TASK MATERIAL -
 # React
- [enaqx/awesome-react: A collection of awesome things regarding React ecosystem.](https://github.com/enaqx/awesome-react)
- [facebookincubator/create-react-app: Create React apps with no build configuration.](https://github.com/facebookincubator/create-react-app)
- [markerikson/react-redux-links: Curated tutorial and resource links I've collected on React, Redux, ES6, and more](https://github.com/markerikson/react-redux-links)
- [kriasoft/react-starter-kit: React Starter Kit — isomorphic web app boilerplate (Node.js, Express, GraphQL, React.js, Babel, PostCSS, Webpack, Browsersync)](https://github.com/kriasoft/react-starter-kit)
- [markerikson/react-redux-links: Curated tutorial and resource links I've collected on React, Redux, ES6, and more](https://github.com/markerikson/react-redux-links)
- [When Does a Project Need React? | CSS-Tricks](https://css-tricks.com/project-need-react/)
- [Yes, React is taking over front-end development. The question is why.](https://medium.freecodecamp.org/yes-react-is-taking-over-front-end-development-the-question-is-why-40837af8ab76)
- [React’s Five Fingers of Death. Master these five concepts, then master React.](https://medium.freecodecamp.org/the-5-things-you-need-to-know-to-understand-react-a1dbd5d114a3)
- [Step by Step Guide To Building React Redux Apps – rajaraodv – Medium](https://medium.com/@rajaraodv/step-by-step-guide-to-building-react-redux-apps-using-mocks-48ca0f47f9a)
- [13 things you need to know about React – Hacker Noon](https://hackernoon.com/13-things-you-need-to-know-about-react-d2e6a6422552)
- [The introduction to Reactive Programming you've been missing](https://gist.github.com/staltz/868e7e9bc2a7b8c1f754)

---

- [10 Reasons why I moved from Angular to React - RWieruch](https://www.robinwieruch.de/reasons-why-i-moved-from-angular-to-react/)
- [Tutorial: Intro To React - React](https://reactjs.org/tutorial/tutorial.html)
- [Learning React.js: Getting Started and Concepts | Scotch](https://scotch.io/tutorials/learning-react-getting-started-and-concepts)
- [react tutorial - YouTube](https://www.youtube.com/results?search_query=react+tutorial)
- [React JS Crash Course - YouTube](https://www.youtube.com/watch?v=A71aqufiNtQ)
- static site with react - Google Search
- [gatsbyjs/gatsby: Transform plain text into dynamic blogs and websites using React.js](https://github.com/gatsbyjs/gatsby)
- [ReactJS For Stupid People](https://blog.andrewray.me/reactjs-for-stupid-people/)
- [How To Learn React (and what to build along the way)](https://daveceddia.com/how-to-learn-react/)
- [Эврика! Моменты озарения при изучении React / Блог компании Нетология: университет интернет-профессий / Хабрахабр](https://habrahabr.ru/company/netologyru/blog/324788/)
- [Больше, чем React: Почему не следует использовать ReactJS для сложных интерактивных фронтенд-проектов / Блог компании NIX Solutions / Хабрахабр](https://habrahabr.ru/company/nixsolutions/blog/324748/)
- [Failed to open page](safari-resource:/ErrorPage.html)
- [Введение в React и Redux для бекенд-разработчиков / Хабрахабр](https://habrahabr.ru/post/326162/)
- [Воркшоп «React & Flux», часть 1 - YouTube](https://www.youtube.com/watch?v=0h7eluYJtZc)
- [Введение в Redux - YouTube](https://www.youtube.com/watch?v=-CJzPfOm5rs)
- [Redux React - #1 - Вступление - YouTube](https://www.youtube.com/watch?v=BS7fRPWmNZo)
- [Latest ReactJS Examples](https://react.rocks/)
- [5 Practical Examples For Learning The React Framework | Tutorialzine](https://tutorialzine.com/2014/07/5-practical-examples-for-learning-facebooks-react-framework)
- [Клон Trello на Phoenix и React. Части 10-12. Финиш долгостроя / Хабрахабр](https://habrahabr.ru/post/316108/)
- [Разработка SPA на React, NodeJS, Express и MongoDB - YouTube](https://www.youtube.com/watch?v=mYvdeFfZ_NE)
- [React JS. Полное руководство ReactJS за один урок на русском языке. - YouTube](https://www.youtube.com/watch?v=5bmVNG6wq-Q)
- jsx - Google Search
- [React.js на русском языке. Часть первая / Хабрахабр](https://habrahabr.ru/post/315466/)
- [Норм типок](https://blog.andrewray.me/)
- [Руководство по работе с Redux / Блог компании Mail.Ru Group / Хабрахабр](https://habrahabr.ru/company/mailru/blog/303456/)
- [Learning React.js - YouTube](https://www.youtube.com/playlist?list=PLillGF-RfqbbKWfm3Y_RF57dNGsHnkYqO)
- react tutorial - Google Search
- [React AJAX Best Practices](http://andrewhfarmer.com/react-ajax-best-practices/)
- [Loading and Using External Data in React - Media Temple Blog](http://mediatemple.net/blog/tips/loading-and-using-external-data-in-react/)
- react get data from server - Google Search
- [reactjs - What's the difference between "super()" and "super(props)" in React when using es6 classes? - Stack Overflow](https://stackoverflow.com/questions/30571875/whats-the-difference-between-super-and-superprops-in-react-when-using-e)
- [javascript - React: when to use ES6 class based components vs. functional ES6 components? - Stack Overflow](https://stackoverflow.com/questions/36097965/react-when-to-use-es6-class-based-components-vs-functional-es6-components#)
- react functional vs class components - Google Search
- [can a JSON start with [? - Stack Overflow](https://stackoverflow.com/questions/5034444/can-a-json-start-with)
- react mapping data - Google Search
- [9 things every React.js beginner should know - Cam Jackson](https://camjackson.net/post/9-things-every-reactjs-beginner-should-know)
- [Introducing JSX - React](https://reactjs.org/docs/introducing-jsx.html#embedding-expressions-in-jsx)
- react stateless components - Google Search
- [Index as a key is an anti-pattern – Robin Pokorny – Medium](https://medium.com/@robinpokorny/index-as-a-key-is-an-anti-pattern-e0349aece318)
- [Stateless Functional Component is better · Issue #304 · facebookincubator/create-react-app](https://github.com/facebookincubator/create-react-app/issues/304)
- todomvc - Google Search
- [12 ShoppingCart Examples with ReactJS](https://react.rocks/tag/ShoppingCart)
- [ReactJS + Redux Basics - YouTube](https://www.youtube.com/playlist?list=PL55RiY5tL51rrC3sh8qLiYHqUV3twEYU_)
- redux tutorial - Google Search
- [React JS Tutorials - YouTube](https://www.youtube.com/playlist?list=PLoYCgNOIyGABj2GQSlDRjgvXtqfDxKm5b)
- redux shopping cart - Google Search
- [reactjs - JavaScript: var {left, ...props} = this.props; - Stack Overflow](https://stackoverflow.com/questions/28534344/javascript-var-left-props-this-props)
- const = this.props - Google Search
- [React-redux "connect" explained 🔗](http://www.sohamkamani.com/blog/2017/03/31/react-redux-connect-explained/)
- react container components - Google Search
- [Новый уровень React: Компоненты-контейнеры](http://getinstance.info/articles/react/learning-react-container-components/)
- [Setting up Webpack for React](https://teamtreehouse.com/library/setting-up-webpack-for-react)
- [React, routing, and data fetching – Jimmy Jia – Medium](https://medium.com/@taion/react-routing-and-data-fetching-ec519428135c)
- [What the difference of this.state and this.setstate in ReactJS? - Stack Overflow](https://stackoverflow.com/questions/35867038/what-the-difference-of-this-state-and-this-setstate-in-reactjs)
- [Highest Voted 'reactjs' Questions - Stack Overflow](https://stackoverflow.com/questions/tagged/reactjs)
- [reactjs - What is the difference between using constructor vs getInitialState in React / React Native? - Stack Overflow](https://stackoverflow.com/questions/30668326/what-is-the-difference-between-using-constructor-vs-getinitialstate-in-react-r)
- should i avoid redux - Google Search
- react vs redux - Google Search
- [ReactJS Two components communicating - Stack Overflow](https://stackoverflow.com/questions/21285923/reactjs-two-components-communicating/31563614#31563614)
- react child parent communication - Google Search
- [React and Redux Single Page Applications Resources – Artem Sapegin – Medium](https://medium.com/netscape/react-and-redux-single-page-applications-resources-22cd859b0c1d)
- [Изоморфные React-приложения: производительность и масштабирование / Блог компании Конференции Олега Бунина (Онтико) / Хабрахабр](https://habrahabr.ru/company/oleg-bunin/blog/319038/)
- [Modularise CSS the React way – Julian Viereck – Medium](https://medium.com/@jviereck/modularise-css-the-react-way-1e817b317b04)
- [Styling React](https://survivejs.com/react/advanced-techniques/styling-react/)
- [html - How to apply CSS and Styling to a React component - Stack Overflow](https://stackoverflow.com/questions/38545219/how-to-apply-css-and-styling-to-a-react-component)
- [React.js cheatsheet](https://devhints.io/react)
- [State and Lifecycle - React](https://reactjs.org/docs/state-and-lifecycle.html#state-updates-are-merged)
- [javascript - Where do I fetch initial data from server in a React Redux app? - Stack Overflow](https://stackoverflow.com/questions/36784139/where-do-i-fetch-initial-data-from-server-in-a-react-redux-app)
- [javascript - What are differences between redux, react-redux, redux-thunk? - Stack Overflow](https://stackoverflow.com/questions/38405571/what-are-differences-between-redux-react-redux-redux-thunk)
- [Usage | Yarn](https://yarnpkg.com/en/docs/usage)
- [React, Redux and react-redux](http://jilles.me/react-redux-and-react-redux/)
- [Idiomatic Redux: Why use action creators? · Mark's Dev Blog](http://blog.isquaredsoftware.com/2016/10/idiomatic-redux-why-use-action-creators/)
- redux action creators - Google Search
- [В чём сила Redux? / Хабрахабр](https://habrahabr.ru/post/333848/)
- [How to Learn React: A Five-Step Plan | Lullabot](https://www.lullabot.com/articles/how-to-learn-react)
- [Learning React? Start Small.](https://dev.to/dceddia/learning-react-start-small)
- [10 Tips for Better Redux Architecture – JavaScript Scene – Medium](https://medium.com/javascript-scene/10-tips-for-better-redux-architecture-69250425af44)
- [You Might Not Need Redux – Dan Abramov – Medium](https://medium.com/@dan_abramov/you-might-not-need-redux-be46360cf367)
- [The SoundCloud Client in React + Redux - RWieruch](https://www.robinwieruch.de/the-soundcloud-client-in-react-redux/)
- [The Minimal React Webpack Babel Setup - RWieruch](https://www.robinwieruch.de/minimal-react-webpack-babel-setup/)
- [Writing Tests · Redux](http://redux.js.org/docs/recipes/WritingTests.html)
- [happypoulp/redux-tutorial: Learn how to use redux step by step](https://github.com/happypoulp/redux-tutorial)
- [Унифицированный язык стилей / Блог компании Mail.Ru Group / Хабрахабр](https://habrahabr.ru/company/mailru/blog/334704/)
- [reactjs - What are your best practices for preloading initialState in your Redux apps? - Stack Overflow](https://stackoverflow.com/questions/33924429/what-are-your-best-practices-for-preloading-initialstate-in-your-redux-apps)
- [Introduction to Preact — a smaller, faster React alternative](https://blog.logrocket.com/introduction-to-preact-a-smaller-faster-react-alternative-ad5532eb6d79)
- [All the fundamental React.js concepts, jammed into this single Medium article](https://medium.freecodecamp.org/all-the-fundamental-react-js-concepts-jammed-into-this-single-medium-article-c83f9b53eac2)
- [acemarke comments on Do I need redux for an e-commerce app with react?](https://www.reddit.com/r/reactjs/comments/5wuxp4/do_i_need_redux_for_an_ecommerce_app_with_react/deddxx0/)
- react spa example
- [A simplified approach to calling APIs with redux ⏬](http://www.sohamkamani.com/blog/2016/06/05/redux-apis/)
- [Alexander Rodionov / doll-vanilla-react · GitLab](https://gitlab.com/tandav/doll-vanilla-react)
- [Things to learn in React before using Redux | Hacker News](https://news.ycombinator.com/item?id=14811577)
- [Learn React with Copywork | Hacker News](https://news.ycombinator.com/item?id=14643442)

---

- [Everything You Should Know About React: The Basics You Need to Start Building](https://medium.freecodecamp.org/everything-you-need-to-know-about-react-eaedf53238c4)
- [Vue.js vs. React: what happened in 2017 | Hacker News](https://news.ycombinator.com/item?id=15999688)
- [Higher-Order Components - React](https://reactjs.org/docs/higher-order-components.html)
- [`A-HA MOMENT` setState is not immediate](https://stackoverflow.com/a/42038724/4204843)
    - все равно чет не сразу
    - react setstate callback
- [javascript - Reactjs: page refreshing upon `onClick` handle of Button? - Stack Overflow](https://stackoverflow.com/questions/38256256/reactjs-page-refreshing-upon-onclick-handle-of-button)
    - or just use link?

DIRECTIONS FOR THIS TASK - All of the lines above that carry the string "about" need to be found and copied.

TASK SOLUTION -
- [13 things you need to know about React – Hacker Noon](https://hackernoon.com/13-things-you-need-to-know-about-react-d2e6a6422552)
- [Everything You Should Know About React: The Basics You Need to Start Building](https://medium.freecodecamp.org/everything-you-need-to-know-about-react-eaedf53238c4)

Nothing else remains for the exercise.